This project will link fluvial geomorphology to New England-specific climate, landscape, ecology, population, and infrastructure to develop best management practices for flood prevention. Also, it will uncover challenges and constraints caused by distinct jurisdictional and institutional fragmentation, highlighting successful strategies for overcoming these. The extension aspect will take this much-needed scientific and institutional knowledge and disseminate it among towns, government officials, landowners, businesses, environmental organizations, road crews, and others.
New Englanders are frequently impacted by damaging floods. Commonly, mitigation and restoration focuses on alteration of channel infrastructure (e.g. dams, levees, revetments, channel straightening), and replacement of roads, bridges and culverts. However, these approaches can increase risk and the potential scale of flood hazards downstream, can re-create vulnerable infrastructure, and can disrupt ecological function. In recent years, other regions of the country have moved toward flood mitigation and protection that work with, rather than against, natural fluvial and geomorphological processes. These methods provide longer-term flood protection at lower cost, and concurrently support environmental, fish and wildlife goals.
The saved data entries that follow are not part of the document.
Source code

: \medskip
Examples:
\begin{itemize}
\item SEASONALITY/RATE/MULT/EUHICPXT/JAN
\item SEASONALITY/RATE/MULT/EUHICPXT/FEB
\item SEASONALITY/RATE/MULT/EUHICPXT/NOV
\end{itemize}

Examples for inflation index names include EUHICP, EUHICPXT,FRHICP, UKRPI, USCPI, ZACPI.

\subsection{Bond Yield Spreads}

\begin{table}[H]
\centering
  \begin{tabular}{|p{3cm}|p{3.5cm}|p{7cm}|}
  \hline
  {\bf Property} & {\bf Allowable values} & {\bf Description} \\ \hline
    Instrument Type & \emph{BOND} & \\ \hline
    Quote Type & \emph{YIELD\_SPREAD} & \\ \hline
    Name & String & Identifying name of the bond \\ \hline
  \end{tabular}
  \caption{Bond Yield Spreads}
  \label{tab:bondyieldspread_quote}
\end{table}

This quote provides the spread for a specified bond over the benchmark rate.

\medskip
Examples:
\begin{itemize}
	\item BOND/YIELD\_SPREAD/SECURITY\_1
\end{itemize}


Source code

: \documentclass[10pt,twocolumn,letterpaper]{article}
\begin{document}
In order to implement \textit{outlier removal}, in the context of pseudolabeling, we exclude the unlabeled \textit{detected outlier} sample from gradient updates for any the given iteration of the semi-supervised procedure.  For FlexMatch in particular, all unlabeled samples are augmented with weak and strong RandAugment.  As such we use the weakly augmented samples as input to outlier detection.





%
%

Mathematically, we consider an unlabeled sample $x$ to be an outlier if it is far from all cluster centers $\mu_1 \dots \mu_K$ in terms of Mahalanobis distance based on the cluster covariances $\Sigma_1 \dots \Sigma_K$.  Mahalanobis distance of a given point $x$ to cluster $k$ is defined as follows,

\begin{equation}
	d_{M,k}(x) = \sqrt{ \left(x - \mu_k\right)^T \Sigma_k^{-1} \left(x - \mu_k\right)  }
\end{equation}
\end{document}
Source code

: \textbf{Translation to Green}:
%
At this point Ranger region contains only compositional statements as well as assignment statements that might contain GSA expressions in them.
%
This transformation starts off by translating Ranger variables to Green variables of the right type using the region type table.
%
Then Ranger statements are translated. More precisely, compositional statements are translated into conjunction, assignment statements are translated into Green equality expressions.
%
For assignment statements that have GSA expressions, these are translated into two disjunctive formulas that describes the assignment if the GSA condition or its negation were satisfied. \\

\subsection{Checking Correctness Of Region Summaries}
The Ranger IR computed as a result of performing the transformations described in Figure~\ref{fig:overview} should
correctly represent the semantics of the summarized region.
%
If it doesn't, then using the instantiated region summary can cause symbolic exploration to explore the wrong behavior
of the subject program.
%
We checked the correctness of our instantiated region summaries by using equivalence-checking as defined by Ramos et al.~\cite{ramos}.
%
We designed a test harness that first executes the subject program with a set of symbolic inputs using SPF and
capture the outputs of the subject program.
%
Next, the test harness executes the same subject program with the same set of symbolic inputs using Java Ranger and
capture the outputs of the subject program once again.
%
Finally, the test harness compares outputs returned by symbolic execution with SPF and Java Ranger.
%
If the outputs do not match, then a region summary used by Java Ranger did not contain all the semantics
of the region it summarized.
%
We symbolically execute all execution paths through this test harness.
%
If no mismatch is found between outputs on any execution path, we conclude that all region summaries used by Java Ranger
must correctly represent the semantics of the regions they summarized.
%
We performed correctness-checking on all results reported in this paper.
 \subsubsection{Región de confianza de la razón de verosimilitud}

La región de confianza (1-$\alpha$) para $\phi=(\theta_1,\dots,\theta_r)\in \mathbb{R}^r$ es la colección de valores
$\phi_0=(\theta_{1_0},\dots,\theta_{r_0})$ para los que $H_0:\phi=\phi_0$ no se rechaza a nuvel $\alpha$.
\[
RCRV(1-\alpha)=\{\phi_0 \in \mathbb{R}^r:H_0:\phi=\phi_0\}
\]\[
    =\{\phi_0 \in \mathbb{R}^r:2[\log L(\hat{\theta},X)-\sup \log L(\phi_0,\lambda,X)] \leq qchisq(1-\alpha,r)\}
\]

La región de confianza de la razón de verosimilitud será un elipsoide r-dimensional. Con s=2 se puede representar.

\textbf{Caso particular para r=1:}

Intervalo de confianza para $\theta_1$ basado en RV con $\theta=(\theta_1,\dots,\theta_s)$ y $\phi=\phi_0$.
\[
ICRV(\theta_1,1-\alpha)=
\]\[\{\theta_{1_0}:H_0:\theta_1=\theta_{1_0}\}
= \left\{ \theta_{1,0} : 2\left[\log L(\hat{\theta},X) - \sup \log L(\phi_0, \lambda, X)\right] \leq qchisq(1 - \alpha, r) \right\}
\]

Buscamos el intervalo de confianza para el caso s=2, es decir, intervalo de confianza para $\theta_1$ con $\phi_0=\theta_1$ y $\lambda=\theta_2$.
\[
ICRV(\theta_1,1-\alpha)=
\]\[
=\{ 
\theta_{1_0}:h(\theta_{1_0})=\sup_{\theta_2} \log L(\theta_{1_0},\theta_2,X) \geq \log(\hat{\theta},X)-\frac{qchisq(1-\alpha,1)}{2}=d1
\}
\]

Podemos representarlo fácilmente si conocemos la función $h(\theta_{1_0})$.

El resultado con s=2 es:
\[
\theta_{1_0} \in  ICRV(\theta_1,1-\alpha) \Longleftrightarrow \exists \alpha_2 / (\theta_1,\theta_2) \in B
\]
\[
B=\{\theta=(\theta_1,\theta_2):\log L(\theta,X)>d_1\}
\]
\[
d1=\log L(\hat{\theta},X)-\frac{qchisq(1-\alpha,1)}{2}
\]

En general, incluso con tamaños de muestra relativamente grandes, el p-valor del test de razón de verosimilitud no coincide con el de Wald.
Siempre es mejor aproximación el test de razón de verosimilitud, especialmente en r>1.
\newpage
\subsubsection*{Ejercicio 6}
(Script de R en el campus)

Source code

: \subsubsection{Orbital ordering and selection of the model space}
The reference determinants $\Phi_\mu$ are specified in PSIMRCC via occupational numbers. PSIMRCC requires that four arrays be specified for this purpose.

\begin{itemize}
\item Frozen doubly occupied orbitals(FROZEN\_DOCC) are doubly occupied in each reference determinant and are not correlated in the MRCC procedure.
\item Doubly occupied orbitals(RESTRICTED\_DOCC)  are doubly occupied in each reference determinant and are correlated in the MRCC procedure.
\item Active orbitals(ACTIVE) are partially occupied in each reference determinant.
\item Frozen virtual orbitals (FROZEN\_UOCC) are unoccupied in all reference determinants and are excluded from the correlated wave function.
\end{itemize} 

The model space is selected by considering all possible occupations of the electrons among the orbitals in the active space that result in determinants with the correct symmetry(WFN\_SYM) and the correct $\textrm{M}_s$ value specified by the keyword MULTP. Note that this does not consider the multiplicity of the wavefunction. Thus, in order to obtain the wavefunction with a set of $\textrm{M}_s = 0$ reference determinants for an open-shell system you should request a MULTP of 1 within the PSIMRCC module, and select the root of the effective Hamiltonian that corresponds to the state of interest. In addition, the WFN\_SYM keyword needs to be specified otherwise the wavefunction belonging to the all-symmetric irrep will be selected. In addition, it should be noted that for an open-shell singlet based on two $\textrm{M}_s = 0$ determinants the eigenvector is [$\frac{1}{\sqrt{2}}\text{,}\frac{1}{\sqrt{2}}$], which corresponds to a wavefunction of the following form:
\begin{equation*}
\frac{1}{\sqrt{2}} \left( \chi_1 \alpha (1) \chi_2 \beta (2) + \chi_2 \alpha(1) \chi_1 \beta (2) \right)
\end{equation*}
New England has been slow to make this transition for at least two reasons: slow dissemination of fluvial-geomorphological understanding; and jurisdictional fragmentation in which towns, as well as states and federal agencies, have authority over land use.
This project's intended impacts include:
- access to our flood remediation approaches and outcomes database;
- a synthesis of best-practices in fluvial geomorphology, flood remediation and prevention based on the state of the science;
- scholarly literature recognizing trans-boundary governance, the role of local and ad-hoc jurisdictions and institutions in achieving complex environmental goal;
- improved understanding of New England's particular jurisdictional challenges and legacies, and how these impact river and flood management and history;
- broadened understanding of ecologically restorative flood prevention and remediation in New England;
- cataloged and better understood regulatory and institutional frameworks and improved navigation of these to maximize support and resource use;
- promotion of new cross-jurisdictional relationships and collaborations (e.g. towns and conservation districts; road crews and riparian restoration);
- greater application of ecologically restorative flood prevention and remediation in New England rivers;
- improved adherence to regulations meant to protect aquatic, riparian and floodplain ecologies while provide long-term flood protection;
- potentially changed regulations, institutional coordination mechanisms, policy implementation or funding approaches that better support ecologically restorative flood prevention and remediation; and
- ultimately, New England communities protected from future flood damage, while allowing ecosystems grow more robust and interconnected.